The find occurred early this morning during a deep-sector scan of the western canal zone. Lead archaeologist Dr. Elias Thorne and his dive team were investigating a magnetic anomaly when the currents shifted, clearing the silt to reveal the massive visage.
“It was surreal,” Dr. Thorne reported via comms immediately after resurfacing. “The water cleared, and there he was—a perfect Nemes headdress, the royal beard intact, staring up at the surface for the first time in 1,200 years. The craftsmanship suggests the Ptolemaic era, but the scale rivals the Colossi of Memnon.”
The expedition took a dramatic turn captured on the team’s 8K underwater cameras. As the divers approached the artifact to take initial measurements, a school of bull sharks and reef sharks descended upon the site. In a scene described as “otherworldly,” the sharks did not attack but circled the stone giant in a hypnotic formation, acting as living sentinels to the ancient king.
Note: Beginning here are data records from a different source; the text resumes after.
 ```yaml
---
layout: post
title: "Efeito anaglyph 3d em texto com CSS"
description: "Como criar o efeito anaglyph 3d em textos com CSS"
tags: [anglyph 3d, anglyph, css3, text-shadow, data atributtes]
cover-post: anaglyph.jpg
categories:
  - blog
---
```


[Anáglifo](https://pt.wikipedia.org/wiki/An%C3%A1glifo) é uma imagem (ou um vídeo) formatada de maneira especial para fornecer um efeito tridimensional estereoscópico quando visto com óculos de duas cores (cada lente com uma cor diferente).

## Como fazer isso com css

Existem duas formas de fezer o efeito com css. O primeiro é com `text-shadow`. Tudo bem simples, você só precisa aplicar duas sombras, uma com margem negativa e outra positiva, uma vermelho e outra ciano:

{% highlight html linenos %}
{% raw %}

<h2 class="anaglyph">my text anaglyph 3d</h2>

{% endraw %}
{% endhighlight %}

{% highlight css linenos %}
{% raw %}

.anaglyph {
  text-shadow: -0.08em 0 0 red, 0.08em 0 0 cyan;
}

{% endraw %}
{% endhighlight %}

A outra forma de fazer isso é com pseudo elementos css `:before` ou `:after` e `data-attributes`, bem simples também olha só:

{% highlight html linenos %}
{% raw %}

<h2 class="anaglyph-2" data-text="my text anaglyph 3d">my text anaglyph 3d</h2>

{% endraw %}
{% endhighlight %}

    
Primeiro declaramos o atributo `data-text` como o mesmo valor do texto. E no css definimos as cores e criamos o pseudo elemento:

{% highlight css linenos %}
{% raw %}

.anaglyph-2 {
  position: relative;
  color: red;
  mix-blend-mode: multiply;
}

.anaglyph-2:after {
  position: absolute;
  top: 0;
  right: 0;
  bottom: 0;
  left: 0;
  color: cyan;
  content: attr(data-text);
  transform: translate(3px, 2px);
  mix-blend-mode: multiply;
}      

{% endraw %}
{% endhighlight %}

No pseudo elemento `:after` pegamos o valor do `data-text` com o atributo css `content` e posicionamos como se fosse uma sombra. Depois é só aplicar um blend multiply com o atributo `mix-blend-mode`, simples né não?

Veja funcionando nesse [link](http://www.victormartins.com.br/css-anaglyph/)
The images, now going viral globally, show the divers working calmly amidst the sharks, documenting the green-algae-covered stone that stands nearly 15 feet tall on the seabed.
Thonis-Heracleion was once Egypt’s greatest port before it was swallowed by the sea due to soil liquefaction and earthquakes in the 8th century AD. While famous treasures have been found here by the IEASM (European Institute for Underwater Archaeology) over the last two decades, a statue of this magnitude changes the understanding of the city’s religious importance.
The Egyptian Ministry of Tourism and Antiquities has declared the site a “zone of high importance,” and plans are already underway to study whether the statue can be raised or if it should remain an underwater museum piece, guarded by the sharks of Aboukir Bay.